-------- INPUT DATA
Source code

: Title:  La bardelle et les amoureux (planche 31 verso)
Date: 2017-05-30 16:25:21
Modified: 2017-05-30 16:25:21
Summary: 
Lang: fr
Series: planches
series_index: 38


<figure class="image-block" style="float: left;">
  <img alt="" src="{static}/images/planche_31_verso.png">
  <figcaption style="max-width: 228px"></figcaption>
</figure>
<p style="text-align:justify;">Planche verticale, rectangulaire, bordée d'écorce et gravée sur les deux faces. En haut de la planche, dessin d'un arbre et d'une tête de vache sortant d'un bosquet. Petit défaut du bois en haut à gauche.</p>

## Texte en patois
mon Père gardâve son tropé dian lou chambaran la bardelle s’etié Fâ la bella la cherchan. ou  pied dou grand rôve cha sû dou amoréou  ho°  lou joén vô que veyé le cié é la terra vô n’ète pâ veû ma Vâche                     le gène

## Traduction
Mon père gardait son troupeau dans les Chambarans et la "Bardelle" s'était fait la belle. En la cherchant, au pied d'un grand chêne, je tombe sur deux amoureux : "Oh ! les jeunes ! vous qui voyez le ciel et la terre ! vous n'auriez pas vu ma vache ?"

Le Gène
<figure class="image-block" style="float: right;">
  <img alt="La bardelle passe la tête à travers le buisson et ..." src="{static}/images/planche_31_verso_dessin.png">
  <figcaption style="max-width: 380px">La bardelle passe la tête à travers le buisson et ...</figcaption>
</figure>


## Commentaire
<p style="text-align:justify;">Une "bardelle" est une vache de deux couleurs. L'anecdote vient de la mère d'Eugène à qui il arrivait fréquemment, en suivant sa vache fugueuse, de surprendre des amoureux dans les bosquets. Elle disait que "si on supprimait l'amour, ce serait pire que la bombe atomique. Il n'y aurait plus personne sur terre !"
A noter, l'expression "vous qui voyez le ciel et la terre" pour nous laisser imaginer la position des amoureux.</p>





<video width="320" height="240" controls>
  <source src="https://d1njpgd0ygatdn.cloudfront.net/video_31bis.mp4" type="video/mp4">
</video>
----------------
▸ **HOW TO COMPLETE THIS TASK**
Extract each line from the entries above that contains the string "static".

▸ **ANSWER SPACE**
  <img alt="" src="{static}/images/planche_31_verso.png">
  <img alt="La bardelle passe la tête à travers le buisson et ..." src="{static}/images/planche_31_verso_dessin.png">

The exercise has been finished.